> **What you have to do**
When you find the word "documentclass" in a line of the entries, please copy the whole line.

Dataset entries

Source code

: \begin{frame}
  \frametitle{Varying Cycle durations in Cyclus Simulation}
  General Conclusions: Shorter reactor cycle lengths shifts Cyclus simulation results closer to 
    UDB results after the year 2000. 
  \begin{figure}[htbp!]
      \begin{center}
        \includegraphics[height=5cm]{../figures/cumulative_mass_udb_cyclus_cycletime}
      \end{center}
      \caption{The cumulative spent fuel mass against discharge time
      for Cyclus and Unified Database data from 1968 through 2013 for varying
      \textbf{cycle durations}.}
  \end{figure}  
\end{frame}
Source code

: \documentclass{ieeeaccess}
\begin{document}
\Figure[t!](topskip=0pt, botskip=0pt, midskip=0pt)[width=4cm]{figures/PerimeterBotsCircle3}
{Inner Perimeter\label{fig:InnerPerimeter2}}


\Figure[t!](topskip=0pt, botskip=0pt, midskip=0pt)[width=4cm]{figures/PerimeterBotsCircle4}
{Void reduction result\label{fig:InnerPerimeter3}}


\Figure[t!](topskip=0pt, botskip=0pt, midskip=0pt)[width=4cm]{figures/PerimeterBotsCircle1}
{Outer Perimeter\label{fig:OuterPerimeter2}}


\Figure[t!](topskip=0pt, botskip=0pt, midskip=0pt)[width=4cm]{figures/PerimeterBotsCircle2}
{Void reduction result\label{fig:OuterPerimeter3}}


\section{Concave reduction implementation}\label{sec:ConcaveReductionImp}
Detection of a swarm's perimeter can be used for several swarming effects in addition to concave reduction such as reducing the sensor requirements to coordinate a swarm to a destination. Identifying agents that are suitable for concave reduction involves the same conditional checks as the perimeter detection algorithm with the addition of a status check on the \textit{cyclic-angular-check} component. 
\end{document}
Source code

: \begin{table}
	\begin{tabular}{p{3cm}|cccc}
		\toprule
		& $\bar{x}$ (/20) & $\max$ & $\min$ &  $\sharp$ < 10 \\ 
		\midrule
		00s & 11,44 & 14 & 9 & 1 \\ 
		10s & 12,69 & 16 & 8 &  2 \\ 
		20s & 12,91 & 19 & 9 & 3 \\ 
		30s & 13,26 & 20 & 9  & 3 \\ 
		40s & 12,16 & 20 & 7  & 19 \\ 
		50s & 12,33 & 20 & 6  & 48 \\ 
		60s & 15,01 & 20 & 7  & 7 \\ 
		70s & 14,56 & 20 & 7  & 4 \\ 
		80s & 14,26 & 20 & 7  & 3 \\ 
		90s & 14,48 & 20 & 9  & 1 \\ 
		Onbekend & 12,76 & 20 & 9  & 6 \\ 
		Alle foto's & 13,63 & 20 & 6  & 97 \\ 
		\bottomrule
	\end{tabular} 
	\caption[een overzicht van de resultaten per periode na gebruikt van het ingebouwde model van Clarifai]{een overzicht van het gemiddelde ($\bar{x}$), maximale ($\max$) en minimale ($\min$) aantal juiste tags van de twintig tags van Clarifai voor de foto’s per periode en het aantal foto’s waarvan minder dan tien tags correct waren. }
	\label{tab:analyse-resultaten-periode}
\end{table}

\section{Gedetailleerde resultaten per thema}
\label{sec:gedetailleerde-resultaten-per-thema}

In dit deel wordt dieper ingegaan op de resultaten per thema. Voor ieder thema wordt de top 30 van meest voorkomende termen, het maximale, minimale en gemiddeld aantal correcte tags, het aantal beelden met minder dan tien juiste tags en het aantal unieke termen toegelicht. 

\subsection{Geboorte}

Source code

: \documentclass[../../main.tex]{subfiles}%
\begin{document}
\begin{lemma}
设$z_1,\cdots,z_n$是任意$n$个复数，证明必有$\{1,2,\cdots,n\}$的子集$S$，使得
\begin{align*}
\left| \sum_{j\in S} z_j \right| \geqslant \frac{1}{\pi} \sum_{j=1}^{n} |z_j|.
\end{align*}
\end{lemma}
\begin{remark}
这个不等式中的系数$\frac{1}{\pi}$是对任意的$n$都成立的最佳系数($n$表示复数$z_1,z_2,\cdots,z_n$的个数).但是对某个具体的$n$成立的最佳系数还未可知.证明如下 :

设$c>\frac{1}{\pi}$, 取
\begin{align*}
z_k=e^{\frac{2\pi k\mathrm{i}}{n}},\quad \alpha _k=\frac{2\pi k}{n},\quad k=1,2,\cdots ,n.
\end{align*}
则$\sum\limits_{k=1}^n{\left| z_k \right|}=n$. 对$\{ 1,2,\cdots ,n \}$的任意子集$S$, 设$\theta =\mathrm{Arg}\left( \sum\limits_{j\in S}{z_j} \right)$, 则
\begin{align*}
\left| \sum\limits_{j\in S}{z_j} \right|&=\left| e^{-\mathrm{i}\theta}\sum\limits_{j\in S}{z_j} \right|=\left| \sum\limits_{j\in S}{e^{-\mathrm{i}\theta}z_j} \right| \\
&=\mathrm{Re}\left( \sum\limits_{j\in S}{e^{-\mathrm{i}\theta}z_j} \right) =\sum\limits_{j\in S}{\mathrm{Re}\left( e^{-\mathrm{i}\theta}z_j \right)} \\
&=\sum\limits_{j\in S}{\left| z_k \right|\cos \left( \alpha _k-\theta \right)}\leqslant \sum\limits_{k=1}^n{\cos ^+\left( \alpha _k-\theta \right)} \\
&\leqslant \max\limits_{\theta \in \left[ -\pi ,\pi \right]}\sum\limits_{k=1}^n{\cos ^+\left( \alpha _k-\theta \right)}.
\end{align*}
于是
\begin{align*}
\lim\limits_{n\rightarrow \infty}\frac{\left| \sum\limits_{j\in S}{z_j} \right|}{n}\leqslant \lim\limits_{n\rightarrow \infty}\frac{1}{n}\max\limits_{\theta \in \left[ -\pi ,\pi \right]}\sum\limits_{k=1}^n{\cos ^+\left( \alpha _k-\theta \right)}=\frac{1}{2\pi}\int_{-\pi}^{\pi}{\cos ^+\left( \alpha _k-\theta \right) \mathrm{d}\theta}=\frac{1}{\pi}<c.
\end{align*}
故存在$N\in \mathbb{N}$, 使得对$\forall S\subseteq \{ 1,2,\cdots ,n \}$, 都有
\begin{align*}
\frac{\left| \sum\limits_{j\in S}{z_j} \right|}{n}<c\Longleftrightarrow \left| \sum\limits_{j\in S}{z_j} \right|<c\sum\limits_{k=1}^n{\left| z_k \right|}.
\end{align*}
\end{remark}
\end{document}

> **Exercise solution**
: \documentclass{ieeeaccess}
: \documentclass[../../main.tex]{subfiles}%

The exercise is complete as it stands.